Sunday, September 1, 2013

AUSCHWITZ BIRKENAU


Our last day in Krakow was spent touring Auschwitz and Birkenau.  We were lucky enough to have a private guide who was also a preservationist at the camps.  She was excellent and we learned a lot from her.

We first went to Auschwitz.  

This camp has been turned into a museum with many of the rooms holding personal effects of the victims, including clothing, shoes, luggage, shoe polish and shaving items.  These items show that those who were sent here really thought they were just being relocated.  The items show the optimism the victims still possessed. There was even a room that held two tons of human hair that had been shaved off those who had died in the gas chamber prior to being sent to the crematorium.  The Germans used this hair to make hair cloth which was then made into uniforms and blankets.  

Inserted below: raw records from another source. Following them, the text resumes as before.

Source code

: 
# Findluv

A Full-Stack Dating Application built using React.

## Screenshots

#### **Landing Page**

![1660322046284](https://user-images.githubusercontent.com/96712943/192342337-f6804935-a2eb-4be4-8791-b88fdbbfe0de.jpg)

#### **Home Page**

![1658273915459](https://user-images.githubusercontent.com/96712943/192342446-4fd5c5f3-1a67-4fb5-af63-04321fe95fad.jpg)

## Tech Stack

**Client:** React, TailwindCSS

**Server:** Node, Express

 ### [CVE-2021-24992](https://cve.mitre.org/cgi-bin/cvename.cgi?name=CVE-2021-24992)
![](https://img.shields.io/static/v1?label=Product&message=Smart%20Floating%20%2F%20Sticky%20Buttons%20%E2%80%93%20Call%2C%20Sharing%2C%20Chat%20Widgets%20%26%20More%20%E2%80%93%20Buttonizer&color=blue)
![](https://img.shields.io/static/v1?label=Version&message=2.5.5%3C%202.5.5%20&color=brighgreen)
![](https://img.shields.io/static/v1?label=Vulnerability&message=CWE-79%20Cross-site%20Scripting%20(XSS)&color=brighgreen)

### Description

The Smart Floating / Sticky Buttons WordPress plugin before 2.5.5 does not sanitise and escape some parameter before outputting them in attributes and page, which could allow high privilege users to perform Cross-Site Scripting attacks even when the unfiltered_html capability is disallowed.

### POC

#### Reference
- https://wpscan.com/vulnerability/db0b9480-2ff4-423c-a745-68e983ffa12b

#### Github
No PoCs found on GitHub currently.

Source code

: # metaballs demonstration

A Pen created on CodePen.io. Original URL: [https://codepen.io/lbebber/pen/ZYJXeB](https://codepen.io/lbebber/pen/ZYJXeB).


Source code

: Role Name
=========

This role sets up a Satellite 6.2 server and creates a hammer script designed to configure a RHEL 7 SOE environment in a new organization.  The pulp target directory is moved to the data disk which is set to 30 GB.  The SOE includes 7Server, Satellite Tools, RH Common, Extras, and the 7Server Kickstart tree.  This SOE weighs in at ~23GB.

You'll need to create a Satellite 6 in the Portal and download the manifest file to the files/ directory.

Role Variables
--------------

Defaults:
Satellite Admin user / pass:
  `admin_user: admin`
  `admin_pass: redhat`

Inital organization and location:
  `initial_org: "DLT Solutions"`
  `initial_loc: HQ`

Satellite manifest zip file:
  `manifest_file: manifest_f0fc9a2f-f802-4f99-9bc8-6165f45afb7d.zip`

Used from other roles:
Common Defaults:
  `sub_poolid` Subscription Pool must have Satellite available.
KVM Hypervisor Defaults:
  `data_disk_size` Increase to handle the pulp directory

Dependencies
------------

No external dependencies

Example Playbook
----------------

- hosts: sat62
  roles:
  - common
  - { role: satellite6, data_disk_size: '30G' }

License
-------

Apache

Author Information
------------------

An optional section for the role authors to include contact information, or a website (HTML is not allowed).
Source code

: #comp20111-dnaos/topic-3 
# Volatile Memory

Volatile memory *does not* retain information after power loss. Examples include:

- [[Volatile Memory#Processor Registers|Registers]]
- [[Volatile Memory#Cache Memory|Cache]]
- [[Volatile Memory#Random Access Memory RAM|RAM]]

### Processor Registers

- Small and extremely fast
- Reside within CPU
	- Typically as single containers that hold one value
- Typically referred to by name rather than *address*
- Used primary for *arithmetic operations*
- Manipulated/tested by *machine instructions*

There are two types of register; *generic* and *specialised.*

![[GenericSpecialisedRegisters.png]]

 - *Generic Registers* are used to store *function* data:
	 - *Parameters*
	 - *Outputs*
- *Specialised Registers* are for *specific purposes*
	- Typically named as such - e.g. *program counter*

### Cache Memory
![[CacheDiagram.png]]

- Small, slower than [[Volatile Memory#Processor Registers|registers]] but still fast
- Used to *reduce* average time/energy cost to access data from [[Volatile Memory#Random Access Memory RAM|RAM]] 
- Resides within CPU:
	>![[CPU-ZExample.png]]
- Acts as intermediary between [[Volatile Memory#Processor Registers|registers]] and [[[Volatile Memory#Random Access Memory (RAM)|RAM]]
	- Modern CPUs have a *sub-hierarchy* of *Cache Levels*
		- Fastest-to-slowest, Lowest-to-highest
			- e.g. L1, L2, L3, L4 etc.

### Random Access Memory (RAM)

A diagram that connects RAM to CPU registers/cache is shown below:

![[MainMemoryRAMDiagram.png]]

Anyway, I just couldn't bring myself to take pictures of these things - they were just too personal.  I did, however, take a picture of the gate,



the Killing Wall, now a memorial site, where prisoners were taken to be shot if they broke a rule,



and the room that holds the names of the 1,100,000 men, women and children who were killed in Auschwitz and Birkenau.




Then we went to Birkenau.

Birkenau has been preserved as a memorial.  All of the buildings and everything in the buildings are as they were when it was in operation.  It is truly a chilling a place.

To walk you through it, here is the main gate.  The picture is taken from the sorting station.  As the victims got off the train they were first separated into men and women and children.  Those healthy enough were sent to the barracks where they were faced with hard labor.  The conditions were so harsh that the average life span once there was less than six months.  Those too old, most of the children and those to infirm were sent immediately to the gas chambers of which there were four.


 This picture is taken at the sorting station looking back toward the front entrance of the camp - it is truly the end of the line in Birkenau.


All of the gas chambers/crematoriums were blown up by the Germans just prior to liberation of the camps.  This was done to try to hide the hideous crimes that they committed here.
This is Crematorium No 2.  The rubble was left as it was found when the camps were liberated.



The women's barracks were primarily brick as Birkenau had been a cavalry camp for the Polish military.  You can see them in the background of this photo.


The men's barracks, however, were all constructed of wood.  Many of them were broken up after liberation and the wood was used for fuel.  All that stands today of many of them are the brick chimneys.


Here is a shot of the interior of one of the barracks.  The bunks are three tiered with about six men to a bunk.  The barrack housed about 1,000 men.  You can see the wood stove in the foreground that was  used to provide heat.  But, you can also see the space between wall and ceiling where it was open.  There were so many openings in these barracks that the stoves couldn't adequately heat the space and many prisoners died of exposure.



This is a shot of the latrine/shower.  There was one of these for each row of barracks - thousands of men - not nearly enough for all the prisoners and the Germans allowed very little time for their use.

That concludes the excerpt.